From the July 7, 1931 edition of the Vineyard Gazette:

Memories of a Fourth of July in Edgartown many years ago are contained in a faded program in the possession of Mrs. Walter S. Osborn. The date of the observance in question was 1889, and on that Independence Day the Sons of Martha’s Vineyard were honored by a reception and a procession. The program, single sheet printed on one side, reveals that the parade formed, or was supposed to form, on Main street in front of the town hall at 10:30 a.m. It was due to move at 11:15, led by the chief marshal, his aides, the reception committee, the Cambridge Band, children of the public schools, Sons of Martha’s Vineyard, invited guests, executive committee and citizens on foot. Apparently the last category was all-inclusive.

All carriages intended to take part in the parade formed on North Water street, facing toward the bank. The route led down Main to Water, along South Water to Commercial, through Commercial to Maple, along Maple to Main, down to Main to Water, and along Water to Starbuck’s Neck.

At Starbuck’s Neck, a “tent with a seating capacity of 1,000” was erected and tables for dinner were provided for all who came. Free transportation was supplied for lunch baskets, also, but only the Sons of Martha’s Vineyard and other guests were entertained at lunch with food prepared by a committee of Edgartown ladies.

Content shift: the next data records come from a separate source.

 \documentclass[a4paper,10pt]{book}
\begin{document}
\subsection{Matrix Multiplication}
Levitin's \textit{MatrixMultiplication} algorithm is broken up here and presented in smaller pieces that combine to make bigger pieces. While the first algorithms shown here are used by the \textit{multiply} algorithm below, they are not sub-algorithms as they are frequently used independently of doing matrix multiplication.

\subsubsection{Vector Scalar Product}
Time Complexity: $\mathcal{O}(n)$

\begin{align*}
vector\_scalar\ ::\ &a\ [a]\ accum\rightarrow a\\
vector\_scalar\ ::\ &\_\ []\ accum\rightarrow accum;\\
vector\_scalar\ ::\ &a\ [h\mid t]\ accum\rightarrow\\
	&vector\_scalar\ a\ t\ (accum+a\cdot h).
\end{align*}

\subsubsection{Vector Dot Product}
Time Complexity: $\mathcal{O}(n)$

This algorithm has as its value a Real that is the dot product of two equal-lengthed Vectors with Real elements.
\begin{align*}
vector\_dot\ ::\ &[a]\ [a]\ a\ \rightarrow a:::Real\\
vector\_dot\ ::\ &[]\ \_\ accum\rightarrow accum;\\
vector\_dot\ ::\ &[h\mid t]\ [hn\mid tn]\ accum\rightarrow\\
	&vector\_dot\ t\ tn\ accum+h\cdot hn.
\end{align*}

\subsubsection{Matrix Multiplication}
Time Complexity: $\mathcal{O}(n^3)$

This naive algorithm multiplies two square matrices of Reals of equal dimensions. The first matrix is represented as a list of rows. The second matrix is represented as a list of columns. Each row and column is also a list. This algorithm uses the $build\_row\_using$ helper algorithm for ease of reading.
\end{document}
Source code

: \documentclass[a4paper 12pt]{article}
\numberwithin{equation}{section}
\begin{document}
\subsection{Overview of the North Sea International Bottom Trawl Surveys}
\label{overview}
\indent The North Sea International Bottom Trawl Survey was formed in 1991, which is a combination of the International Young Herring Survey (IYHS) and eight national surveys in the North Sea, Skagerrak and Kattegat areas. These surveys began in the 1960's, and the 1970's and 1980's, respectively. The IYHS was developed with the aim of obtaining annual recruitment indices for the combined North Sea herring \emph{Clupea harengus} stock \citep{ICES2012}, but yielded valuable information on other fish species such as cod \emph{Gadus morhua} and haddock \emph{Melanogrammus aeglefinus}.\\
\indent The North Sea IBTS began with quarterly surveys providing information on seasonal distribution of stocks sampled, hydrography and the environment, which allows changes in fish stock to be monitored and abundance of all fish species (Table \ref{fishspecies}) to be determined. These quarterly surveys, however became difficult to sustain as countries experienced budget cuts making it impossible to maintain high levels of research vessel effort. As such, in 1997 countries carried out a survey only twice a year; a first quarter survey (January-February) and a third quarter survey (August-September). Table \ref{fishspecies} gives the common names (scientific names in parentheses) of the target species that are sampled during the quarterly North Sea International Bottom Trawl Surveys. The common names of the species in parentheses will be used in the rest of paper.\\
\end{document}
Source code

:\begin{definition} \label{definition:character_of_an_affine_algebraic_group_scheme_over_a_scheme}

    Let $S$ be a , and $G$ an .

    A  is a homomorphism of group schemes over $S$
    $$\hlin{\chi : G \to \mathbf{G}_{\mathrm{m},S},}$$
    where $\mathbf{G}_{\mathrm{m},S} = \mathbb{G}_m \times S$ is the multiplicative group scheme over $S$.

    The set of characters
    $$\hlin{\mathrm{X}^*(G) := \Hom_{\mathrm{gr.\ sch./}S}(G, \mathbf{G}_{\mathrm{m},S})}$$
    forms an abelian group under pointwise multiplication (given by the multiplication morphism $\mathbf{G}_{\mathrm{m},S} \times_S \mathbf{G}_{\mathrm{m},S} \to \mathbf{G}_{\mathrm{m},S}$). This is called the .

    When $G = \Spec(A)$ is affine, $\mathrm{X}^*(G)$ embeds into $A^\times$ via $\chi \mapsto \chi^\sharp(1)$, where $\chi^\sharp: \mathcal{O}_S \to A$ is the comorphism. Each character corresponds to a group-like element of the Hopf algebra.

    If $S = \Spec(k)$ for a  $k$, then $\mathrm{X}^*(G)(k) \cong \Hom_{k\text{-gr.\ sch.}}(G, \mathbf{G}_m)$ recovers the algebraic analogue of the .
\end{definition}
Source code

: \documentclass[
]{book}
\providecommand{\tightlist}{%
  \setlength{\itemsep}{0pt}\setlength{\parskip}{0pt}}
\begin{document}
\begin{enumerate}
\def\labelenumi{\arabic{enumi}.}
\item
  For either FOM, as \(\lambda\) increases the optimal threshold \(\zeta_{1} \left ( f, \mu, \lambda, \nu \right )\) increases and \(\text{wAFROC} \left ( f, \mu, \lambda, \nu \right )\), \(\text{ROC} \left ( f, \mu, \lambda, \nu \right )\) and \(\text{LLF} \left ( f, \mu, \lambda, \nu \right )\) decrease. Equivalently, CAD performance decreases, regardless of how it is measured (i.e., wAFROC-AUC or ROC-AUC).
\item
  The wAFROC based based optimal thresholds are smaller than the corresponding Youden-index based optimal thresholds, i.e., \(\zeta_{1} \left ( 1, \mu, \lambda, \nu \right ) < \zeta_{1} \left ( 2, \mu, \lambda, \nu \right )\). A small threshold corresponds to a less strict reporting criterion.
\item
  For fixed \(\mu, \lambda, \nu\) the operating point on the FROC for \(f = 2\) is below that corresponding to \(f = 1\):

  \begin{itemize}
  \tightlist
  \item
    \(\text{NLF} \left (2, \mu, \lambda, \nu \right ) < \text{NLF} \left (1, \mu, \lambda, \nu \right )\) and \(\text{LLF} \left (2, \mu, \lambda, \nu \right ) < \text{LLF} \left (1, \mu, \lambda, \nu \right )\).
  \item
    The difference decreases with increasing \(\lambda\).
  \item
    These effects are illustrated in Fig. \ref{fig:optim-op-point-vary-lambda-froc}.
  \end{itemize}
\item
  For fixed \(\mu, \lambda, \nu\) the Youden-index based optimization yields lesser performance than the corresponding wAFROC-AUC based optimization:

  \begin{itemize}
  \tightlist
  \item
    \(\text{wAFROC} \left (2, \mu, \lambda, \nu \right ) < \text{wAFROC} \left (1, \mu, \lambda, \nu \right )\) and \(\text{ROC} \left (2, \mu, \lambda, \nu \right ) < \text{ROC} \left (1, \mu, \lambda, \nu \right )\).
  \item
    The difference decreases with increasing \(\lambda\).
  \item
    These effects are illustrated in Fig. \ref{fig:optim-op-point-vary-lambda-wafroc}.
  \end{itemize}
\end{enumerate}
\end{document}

All others were asked to bring their own food.

John N. Pierce was chairman of the executive committee, and Rev. Daniel W. Stevens of Vineyard Haven delivered a welcoming address. Daniel H. Huxford, president of the Sons, made a response. The toastmaster was the late Judge Dunham. Band selections and the vocal selections of “talented soloists” were interspersed through the period of the collation.

There was a regatta in the afternoon, a baseball game, and a whaleboat race from Harbor Light to Tower Hill buoy and return. In the evening a reception, fireworks and a promenade concert filled up to repletion a gala day.

The Navy Department has finally extricated itself from a jam by announcing that the Constitution will again sail the ocean in the fall. The famous frigate will be towed upon her tour of the coast this summer, but only in order to maintain something like a steamboat schedule. Later she will take to canvas and go into commission in a real instead of fictitious sense.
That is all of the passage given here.